See the minutes distribution among Barcelona and Real Madrid players in La Liga 2016/2017. We will check which team is using their 11 main players more and understand whether there’s a significant difference.
library(readxl)
Real_Madrid_and_Barcelona_Full_Stats <- read_excel("~/R/Real Madrid and Barcelona Full Stats.xlsx")
View(Real_Madrid_and_Barcelona_Full_Stats)
football<-Real_Madrid_and_Barcelona_Full_Stats
football
## # A tibble: 59 x 13
## Player Team Minutes Appearances Lineups `Substitute in`
## <chr> <chr> <dbl> <dbl> <dbl> <dbl>
## 1 K. Navas Real Madrid 2430 27 27 0
## 2 Kiko Casilla Real Madrid 990 11 11 0
## 3 Rubén Yáñez Real Madrid 0 0 0 0
## 4 Daniel Carvajal Real Madrid 2014 23 21 2
## 5 Pepe Real Madrid 1081 13 13 0
## 6 Sergio Ramos Real Madrid 2489 28 28 0
## 7 R. Varane Real Madrid 1928 23 23 0
## 8 Nacho Real Madrid 2301 28 24 4
## 9 Marcelo Real Madrid 2277 30 26 4
## 10 Fábio Coentrão Real Madrid 169 3 2 1
## # ... with 49 more rows, and 7 more variables: `Substitute out` <dbl>,
## # `Substitutes on bench` <dbl>, Goal <dbl>, Assist <dbl>, `Yellow
## # card` <dbl>, `Yellow 2nd/RC` <dbl>, `Red card` <dbl>
Let’s produce a scatter plot to see the distribution in minutes among all players.
library(plotly)
## Loading required package: ggplot2
## Warning: package 'ggplot2' was built under R version 3.4.1
##
## Attaching package: 'plotly'
## The following object is masked from 'package:ggplot2':
##
## last_plot
## The following object is masked from 'package:stats':
##
## filter
## The following object is masked from 'package:graphics':
##
## layout
plot_ly(football, x=~Minutes, y=~Appearances, mode="markers", type="scatter", color=~Team, text = ~paste('Player: ', Player, '</br> Team: ', Team,'</br> Minutes: ', Minutes, '</br> Appearances: ', Appearances))

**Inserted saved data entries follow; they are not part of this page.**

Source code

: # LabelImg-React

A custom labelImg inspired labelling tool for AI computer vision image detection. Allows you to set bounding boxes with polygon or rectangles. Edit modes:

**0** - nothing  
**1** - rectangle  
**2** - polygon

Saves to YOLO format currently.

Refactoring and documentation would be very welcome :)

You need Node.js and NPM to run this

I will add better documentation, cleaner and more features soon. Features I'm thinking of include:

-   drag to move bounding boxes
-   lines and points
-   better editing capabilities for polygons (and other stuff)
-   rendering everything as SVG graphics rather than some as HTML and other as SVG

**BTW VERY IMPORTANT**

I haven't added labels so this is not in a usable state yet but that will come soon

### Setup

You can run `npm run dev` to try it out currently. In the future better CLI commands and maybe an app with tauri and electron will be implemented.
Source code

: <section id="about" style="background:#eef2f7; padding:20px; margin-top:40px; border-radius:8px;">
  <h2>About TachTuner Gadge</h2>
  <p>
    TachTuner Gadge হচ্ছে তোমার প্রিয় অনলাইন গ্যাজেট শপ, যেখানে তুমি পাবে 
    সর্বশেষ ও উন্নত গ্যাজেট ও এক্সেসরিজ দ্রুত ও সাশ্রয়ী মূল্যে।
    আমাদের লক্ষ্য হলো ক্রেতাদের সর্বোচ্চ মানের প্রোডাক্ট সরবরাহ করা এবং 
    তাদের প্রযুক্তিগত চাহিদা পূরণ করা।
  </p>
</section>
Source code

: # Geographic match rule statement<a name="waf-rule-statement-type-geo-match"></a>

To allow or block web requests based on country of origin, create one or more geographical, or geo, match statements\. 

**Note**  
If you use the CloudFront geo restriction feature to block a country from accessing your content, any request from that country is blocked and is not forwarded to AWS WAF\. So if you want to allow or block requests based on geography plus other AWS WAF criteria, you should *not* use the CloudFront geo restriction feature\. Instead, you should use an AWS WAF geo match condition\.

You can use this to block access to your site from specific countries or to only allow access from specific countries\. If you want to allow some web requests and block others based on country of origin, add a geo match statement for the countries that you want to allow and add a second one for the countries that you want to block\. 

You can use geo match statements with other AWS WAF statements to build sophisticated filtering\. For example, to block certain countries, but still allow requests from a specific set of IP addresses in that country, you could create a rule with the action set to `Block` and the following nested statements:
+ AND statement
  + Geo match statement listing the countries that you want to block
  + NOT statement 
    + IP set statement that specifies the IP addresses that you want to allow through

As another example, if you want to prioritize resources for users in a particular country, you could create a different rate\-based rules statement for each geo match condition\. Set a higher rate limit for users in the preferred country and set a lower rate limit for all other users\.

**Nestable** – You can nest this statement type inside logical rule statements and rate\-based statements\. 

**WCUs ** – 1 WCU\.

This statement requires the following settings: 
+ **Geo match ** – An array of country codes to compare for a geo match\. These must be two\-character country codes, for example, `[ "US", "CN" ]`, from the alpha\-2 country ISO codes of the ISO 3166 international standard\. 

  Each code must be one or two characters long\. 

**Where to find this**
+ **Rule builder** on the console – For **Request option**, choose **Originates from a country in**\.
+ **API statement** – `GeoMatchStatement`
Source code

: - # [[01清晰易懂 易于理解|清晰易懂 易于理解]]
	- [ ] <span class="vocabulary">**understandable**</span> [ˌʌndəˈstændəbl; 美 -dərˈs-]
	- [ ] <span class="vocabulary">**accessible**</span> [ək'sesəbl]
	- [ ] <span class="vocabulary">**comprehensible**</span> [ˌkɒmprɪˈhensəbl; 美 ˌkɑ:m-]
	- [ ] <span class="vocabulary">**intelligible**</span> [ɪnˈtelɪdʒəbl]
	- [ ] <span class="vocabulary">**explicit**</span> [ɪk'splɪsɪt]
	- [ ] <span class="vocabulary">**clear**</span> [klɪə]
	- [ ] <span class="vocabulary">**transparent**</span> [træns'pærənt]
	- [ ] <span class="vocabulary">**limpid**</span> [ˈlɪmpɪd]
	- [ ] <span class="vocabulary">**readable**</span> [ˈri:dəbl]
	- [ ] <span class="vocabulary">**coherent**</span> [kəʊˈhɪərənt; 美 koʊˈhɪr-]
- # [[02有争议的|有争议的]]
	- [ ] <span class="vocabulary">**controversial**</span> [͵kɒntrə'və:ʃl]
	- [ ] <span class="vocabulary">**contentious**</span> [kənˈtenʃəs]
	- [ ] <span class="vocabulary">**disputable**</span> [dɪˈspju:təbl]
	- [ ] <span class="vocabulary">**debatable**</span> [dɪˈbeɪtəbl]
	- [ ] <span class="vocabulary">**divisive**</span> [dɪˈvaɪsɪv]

## Warning in RColorBrewer::brewer.pal(N, "Set2"): minimal value for n is 3, returning requested palette with 3 different levels
Barcelona have 5 players in the top right corner.
Next step: see the minutes distribution among the top 11 players. We’ll use dplyr package
library(dplyr)
##
## Attaching package: 'dplyr'
## The following objects are masked from 'package:stats':
##
## filter, lag
## The following objects are masked from 'package:base':
##
## intersect, setdiff, setequal, union
football %>% filter(Minutes>0) %>% group_by(Team) %>% top_n (11, Minutes) %>% summarise(total=sum(Minutes), n= n()) %>% mutate(media=total/n)
## # A tibble: 2 x 4
## Team total n media
## <chr> <dbl> <int> <dbl>
## 1 Barcelona 27216 11 2474.182
## 2 Real Madrid 23998 11 2181.636
As we can use, the first 11 players in Barcelona played 2474 minutes on average, 292.5 minutes more than the average on Real Madrid players.